Hükümetin 50-60 milyar dolar açıklaması ile Birol’un 85 milyar dolar açıklaması arasında büyük bir fark var. Öyle ki Cumhurbaşkanı bile, inşallah yeni yataklar da buluruz ve yüksek miktarlara ulaşırız deme gereğini duydu.
İkinci durum, bu doğalgazla Türkiye artık eksen değiştirdi, yani köşeyi döndü, bundan sonra artık Türkiye küresel enerji oyuncusu oldu, biçiminde, hükümet cenahından, özellikle Berat Albayrak’tan gelen yüksek gerilimli, en üst düzeyden siyasi açıklamalar..
Pembe dizi kahramanı
Öyle ki Berat Bey, 4-5 yıl sonrası için tüketiciye müjde vermeyi de ihmal etmiyor: Doğalgaz fiyatlarını tabii ki düşüreceğiz!
Berat Bey, o koltukta oturalı beri, hiçbir zaman gerçeği görmeyi tercih etmemiş, bunun yerine gelecekte hayallerini sanki bugünkü olgularmış gibi bize satmayı tercih etmiştir.

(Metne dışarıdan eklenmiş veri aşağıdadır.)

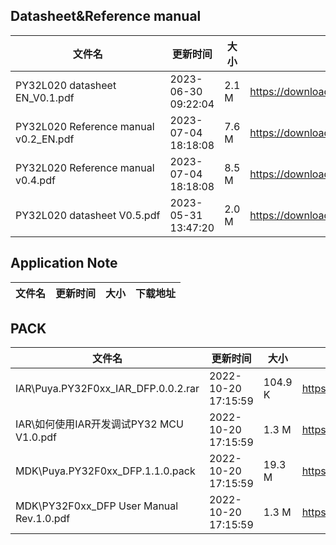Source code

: ## Datasheet&Reference manual
|文件名|更新时间|大小|下载地址|
|---|---|---|---|
|PY32L020 datasheet EN_V0.1.pdf|2023-06-30 09:22:04|2.1 M|<https://download.py32.org/Datasheet%26Reference%20manual/PY32L020%20datasheet%20EN_V0.1.pdf>|
|PY32L020 Reference manual v0.2_EN.pdf|2023-07-04 18:18:08|7.6 M|<https://download.py32.org/Datasheet%26Reference%20manual/PY32L020%20Reference%20manual%20v0.2_EN.pdf>|
|PY32L020 Reference manual v0.4.pdf|2023-07-04 18:18:08|8.5 M|<https://download.py32.org/Datasheet%26Reference%20manual/PY32L020%20Reference%20manual%20v0.4.pdf>|
|PY32L020 datasheet V0.5.pdf|2023-05-31 13:47:20|2.0 M|<https://download.py32.org/Datasheet%26Reference%20manual/PY32L020%C2%A0datasheet%C2%A0V0.5.pdf>|
## Application Note
|文件名|更新时间|大小|下载地址|
|---|---|---|---|
## PACK
|文件名|更新时间|大小|下载地址|
|---|---|---|---|
|IAR\Puya.PY32F0xx_IAR_DFP.0.0.2.rar|2022-10-20 17:15:59|104.9 K|<https://download.py32.org/PACK/IAR%5CPuya.PY32F0xx_IAR_DFP.0.0.2.rar>|
|IAR\如何使用IAR开发调试PY32 MCU V1.0.pdf|2022-10-20 17:15:59|1.3 M|<https://download.py32.org/PACK/IAR%5C%E5%A6%82%E4%BD%95%E4%BD%BF%E7%94%A8IAR%E5%BC%80%E5%8F%91%E8%B0%83%E8%AF%95PY32%20MCU%20V1.0.pdf>|
|MDK\Puya.PY32F0xx_DFP.1.1.0.pack|2022-10-20 17:15:59|19.3 M|<https://download.py32.org/PACK/MDK%5CPuya.PY32F0xx_DFP.1.1.0.pack>|
|MDK\PY32F0xx_DFP User Manual Rev.1.0.pdf|2022-10-20 17:15:59|1.3 M|<https://download.py32.org/PACK/MDK%5CPY32F0xx_DFP%20User%20Manual%20Rev.1.0.pdf>|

Müthiş bir hayal taciri!
Berat Bey olmasa, Amiral Battı’nın ekonomi üzerine millete sattığı ekonomi pembe dizileri de olmayacak ve sayfaları boş kalacak.
Berat Bey’in ağzından bugüne kadar, ekonomik kriz, işsizlik, pahalılık, zam, işten çıkarmalar vb. üzerine tek laf duydunuz mu?
Görevi ülkeye ve ekonomiye gaz vermek. Bu görevi doğrusu büyük bir başarıyla yerine getiriyor.
Şimdi bu gazı, doğalgaz üzerine çeşitlemeleriyle sürdürüyor.
Ülkenin, ekonominin buna ihtiyacı var. Reel ekonomi yerini, hayal ekonomisine bırakmış durumda.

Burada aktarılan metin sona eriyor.